Stars: *** out of Four
Summary: A splendidly photographed parable that would go on to set the standards for sci-fi films for decades.
Review: Military officials throughout the world track an unidentified object in Earth’s upper atmosphere, which is speeding in for a landing. The United States deals with panicking citizens as the vessel from another world lands in Washington D.C. The military creates a perimeter, and just in time; an alien emerges, claiming to have come in peace.
It all sounds so… cliche.
Robert Wise’s ‘The Day the Earth Stood Still’ created this formula, which would be imitated and aped by inferior directors with inferiors stories ever since. Though suspenseful, ‘Day’ is not a horror movie. It is intelligent, thoughtful, slow-paced science fiction, its focus on character, not carnage.
The film opens in what I just described. What happens next is simple, but interesting. The alien- a very human-like being named Klaatu -is shot by a nervous soldier, bringing the wrath of his robot protector, the now famous Gort. The machine unleashes a ray that vaporizes many of the soldiers’ weapons, until Klaatu orders him to stop. He then allows the military to take him in for medical treatment and examination. At the hospital, he meets with a government official, attempting to convince him to arrange a meeting of all the world’s leaders. Due to the Cold War attitudes, the official laments, this will be impossible. Klaatu insists. When nothing is done, he escapes military custody.
The film chronicles his attempts to accomplish his mission on Earth, namely warning the world of some danger. Eventually he works with Gort to cut off all the world’s power for a limited period of time, hence the title.
The cinematography and editing is very easy on the eyes. There seems to be little about the photography that is special, but it is very pleasant to watch. The special effects, though, are truly innovative. The shots of Klaatu’s saucer landing and taking off are impressive, as are the various effects of Gort. The ship design is elegant and utilitarian.
Bernard Herrmann, famous for his work on ‘Citizen Kane’, ‘Vertigo’, and ‘Psycho’, among many others, composed the music. Utilizing the eerie, ethereal sound of the theremin, he created a signature soundscape that is pulsating, emotive, iconic and unsettling. The themes would go on to be parodied and imitated like every other aspect of the film.
The acting is not striking, but workable. The lead, Michael Rennie as Klaatu, surpasses all the others. He carries both the warmth and wrath of his character equally well.
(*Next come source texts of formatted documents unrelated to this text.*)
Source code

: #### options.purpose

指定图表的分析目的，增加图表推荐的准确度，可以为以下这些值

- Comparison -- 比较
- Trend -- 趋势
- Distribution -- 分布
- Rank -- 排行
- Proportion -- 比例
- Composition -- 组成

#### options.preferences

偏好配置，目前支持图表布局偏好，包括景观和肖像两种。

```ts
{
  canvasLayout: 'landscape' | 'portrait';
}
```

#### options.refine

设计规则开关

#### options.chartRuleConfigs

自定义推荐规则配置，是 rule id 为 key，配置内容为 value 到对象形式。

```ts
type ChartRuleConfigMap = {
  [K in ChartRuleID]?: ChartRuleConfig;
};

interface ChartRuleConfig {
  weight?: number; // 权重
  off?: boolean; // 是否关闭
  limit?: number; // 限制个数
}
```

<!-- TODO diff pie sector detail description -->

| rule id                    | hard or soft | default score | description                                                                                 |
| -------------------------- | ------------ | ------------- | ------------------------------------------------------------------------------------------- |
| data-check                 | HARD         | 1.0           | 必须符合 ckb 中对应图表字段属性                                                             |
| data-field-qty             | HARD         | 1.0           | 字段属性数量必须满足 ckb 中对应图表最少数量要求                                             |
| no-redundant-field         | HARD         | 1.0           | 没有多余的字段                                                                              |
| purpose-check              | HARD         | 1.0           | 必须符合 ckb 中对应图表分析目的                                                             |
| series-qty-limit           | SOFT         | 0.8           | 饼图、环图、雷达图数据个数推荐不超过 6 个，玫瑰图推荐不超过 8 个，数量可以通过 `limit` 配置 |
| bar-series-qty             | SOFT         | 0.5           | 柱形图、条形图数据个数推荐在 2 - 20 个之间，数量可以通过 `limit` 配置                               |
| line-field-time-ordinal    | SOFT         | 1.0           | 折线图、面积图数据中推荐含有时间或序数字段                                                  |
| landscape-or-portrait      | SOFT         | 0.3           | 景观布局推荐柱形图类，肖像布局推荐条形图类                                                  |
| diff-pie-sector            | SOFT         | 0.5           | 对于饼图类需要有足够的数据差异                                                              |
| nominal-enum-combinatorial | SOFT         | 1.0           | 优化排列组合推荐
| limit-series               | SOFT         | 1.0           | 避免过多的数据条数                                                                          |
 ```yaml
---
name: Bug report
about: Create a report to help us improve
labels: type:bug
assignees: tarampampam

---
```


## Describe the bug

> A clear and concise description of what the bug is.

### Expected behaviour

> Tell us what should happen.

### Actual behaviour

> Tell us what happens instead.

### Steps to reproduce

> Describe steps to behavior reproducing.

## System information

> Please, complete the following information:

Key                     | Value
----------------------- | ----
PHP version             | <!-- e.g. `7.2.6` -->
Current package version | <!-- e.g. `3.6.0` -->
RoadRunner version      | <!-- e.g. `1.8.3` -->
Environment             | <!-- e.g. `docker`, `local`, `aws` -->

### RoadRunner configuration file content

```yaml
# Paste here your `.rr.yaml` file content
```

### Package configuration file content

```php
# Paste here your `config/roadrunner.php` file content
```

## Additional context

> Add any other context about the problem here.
The film is in direct response to the Cold War. Klaatu’s mission, it is revealed, is to warn Earth’s nations that they must give up their violence, or at least severely limit it, or else the federation he represents will be forced to intervene. The execution of the final scenes, though memorable, seems forced and contrived. Nevertheless, the message he brings raises several questions. Is it ethical for a third party, such as Klaatu’s federation, to enter into a strange conflict and dictate terms? Isn’t Klaatu’s threat of annihilation just perpetuating the same ideas that were fueling the Cold War in the first place? After all, isn’t he taking the position that the U.S. often takes, being the nation with the bigger guns? What makes his message, from a more advanced civilization, so much more progressive than our own collective culture?
The film suffers from a dated feeling in some cases, yet it is still a breath of fresh air. I gave it three stars for its ideas, but I removed one for a contrived ending and a dragging second act. All things considered, if you are a fan of sci-fi, this film is required viewing, and if you are a film buff, this is a guilty pleasure.